@Ibo und @Cappellmeister haben vor ein paar Tagen mit Ihrem Gemeinschaftsprojekt Tagesthema.de für einige Furore gesorgt. Hauptgrund dafür scheint allerdings weniger die Applilation an sich, sondern vielmehr der Artikel in Ibos Blog, in dem er erklärt wie Tagesthema.de in 3 Tagen entstand. Komplett von der Idee bis zum fertigen Produkt. Womit ich jetzt, am Rande bemerkt, keinesfalls eine bewertende Aussage über den entwickelten Service treffen möchte.
Wie der Titel meines Beitrags unschwer vermuten lässt, interessiert mich primär ein Aspekt. Nämlich, dass für die Entwicklung und das Hosting von Tagesthema.de Google App Engine genutzt wird. Googles hauseigene Platform as a Service Lösung erlaubt inklusive Versionskontrolle und Rechteverwaltung sich direkt in die Entwicklung zu stürzen. Kein Aufsetzen von lästiger Infrastruktur, keine Abhängigkeiten, keine Versionsinkompatiblitäten.
Mit der richtigen Plattform kann man sich 100% auf das eigene Produkt konzentrieren.
Laut Gartner und/oder IDC (der Artikel scheint in diesem Punkt etwas widersprüchlich) hat eine Untersuchung der von zehn Unternehmen aus den USA, Europa und Asien auf der Force.com Plattform entwickelten Geschäftsanwendungen vier primäre Vorteile aufgezeigt.
- Kürzere Entwicklungszeit: Die Entwicklungszeit für die Geschäftsanwendungen verkürzte sich im Durschnitt um 76 bis 85 Prozent.
- Niedrigere Kosten: Die untersuchten Unternehmen konnten die TCO über einen drei Jahres Zeitraum um 54 Prozent senken und damit etwa 560.000 US Dollar pro Applikation einsparen.
- Höhere Qualität: Die Untersuchung ergab weiter, dass sich die Ausfallzeiten um 97 Prozent verringert haben und der Supportbedarf signifikant gesunken ist.
- Höhere Effizienz: Durch diese drei Vorteile verbesserte sich die Effizienz des gesamten Unternehmens. Im Durchschnitt führte dies zu 3,9 Millionen Dollar höherem Umsatz bei den zehn untersuchten Unternehmen.

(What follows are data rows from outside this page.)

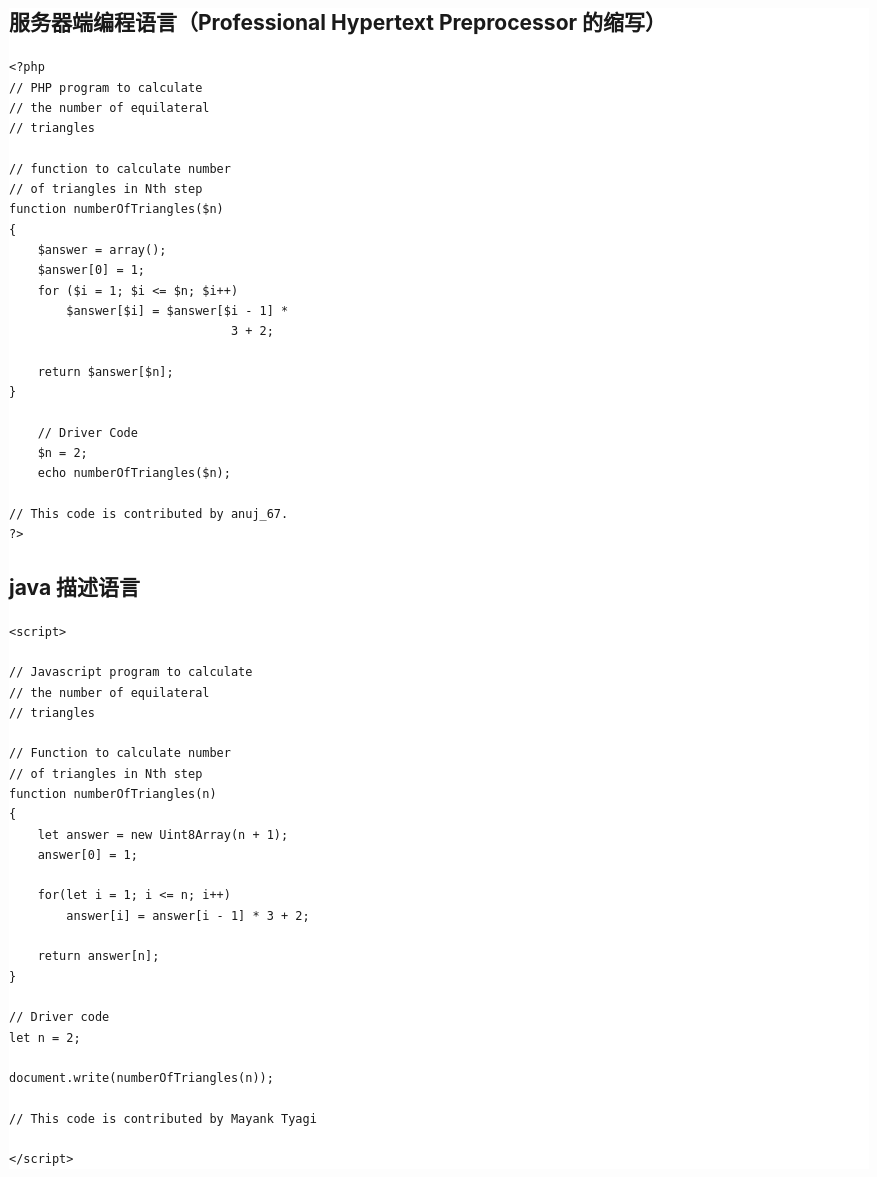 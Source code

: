 ## 服务器端编程语言（Professional Hypertext Preprocessor 的缩写）

```
<?php
// PHP program to calculate
// the number of equilateral
// triangles

// function to calculate number
// of triangles in Nth step
function numberOfTriangles($n)
{
    $answer = array();
    $answer[0] = 1;
    for ($i = 1; $i <= $n; $i++) 
        $answer[$i] = $answer[$i - 1] * 
                               3 + 2;

    return $answer[$n];
}

    // Driver Code
    $n = 2;
    echo numberOfTriangles($n);

// This code is contributed by anuj_67.
?>
```

## java 描述语言

```
<script>

// Javascript program to calculate 
// the number of equilateral
// triangles

// Function to calculate number
// of triangles in Nth step
function numberOfTriangles(n)
{
    let answer = new Uint8Array(n + 1);
    answer[0] = 1;

    for(let i = 1; i <= n; i++)
        answer[i] = answer[i - 1] * 3 + 2;

    return answer[n];
}

// Driver code
let n = 2;

document.write(numberOfTriangles(n));

// This code is contributed by Mayank Tyagi

</script>
```
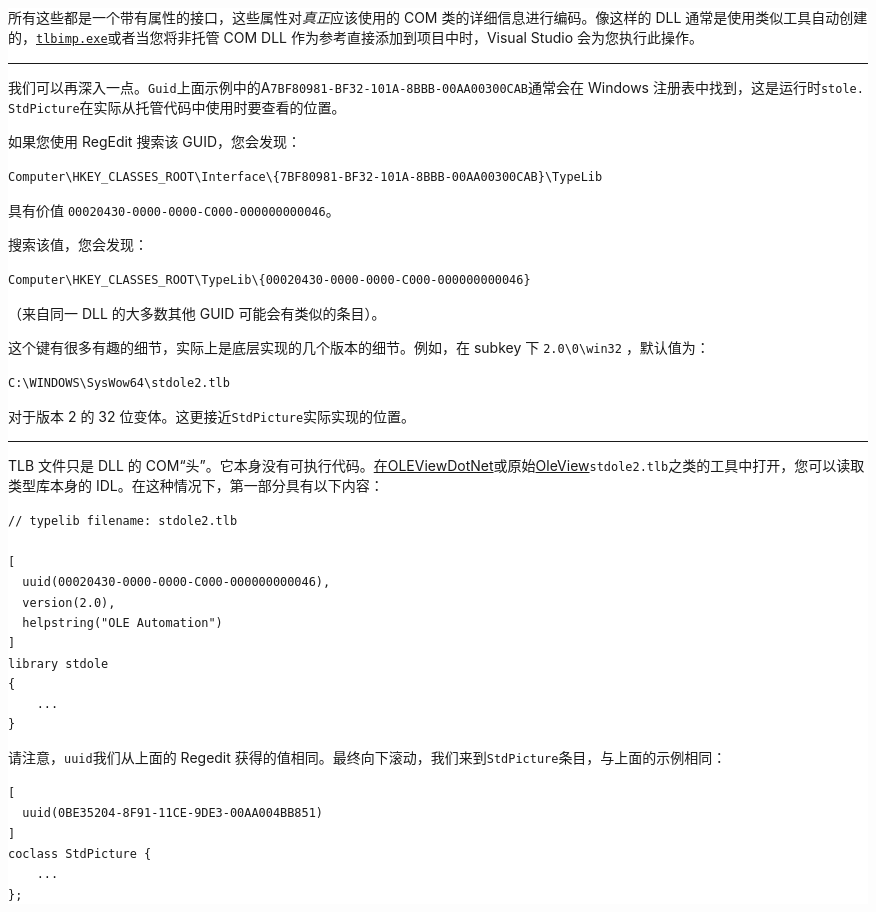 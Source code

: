 所有这些都是一个带有属性的接口，这些属性对*真正*应该使用的 COM 类的详细信息进行编码。像这样的 DLL 通常是使用类似工具自动创建的，[`tlbimp.exe`](https://docs.microsoft.com/en-us/dotnet/framework/tools/tlbimp-exe-type-library-importer)或者当您将非托管 COM DLL 作为参考直接添加到项目中时，Visual Studio 会为您执行此操作。

* * *

我们可以再深入一点。`Guid`上面示例中的A`7BF80981-BF32-101A-8BBB-00AA00300CAB`通常会在 Windows 注册表中找到，这是运行时`stole.StdPicture`在实际从托管代码中使用时要查看的位置。

如果您使用 RegEdit 搜索该 GUID，您会发现：

```
Computer\HKEY_CLASSES_ROOT\Interface\{7BF80981-BF32-101A-8BBB-00AA00300CAB}\TypeLib 
```

具有价值 `00020430-0000-0000-C000-000000000046`。

搜索该值，您会发现：

```
Computer\HKEY_CLASSES_ROOT\TypeLib\{00020430-0000-0000-C000-000000000046} 
```

（来自同一 DLL 的大多数其他 GUID 可能会有类似的条目）。

这个键有很多有趣的细节，实际上是底层实现的几个版本的细节。例如，在 subkey 下 `2.0\0\win32` ，默认值为：

```
C:\WINDOWS\SysWow64\stdole2.tlb 
```

对于版本 2 的 32 位变体。这更接近`StdPicture`实际实现的位置。

* * *

TLB 文件只是 DLL 的 COM“头”。它本身没有可执行代码。[在OLEViewDotNet](https://github.com/tyranid/oleviewdotnet)或原始[OleView](https://docs.microsoft.com/en-us/windows/win32/com/ole-com-object-viewer)`stdole2.tlb`之类的工具中打开，您可以读取类型库本身的 IDL。在这种情况下，第一部分具有以下内容：

```
// typelib filename: stdole2.tlb

[
  uuid(00020430-0000-0000-C000-000000000046),
  version(2.0),
  helpstring("OLE Automation")
]
library stdole
{
    ...
} 
```

请注意，`uuid`我们从上面的 Regedit 获得的值相同。最终向下滚动，我们来到`StdPicture`条目，与上面的示例相同：

```
[
  uuid(0BE35204-8F91-11CE-9DE3-00AA004BB851)
]
coclass StdPicture {
    ...
}; 
```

Ibo äussert sich in seinem Artikel zwar nicht dazu aber auf Sebbi.de dem Blog eines der Entwickler hinter Tagesthema.de gibt es ausführliche Hintergründe zur Umsetzung mit App Engine. Sebbi weisst dort auch darauf hin, dass man den App Engine Lock-in nicht vergessen darf. Alles in allem gibt er der Plattform aber offensichtlich eine gute Note:
App Engine rockt!
Für die Zukunft sehe ich deshalb gerade für den Bereich Webapplikationsentwicklung keine Alternative zu solchen Plattformen. Zwar ist man bei Nutzung einer Plattform immer auf die Vorgaben des Anbieters beschränkt, aber dass muss nicht notwendig schlecht sein. Es wird auch sicher nicht nur einen Anbieter geben, d.h. man hat die Auswahl. Unterschiedliche Anbieter werden auch unterschiedliche Schwerpunkte setzen und so könnten sich verschiedene Plattformen auch für verschiedene Einsatzzwecke besser eignen als andere.
Grundsätzlich sehe ich nur bei ganz speziellen Anforderungen PaaS nicht als Lösung. Für die breite Massse der Webapplikationen trifft dies aber meiner Meinung nach nicht zu.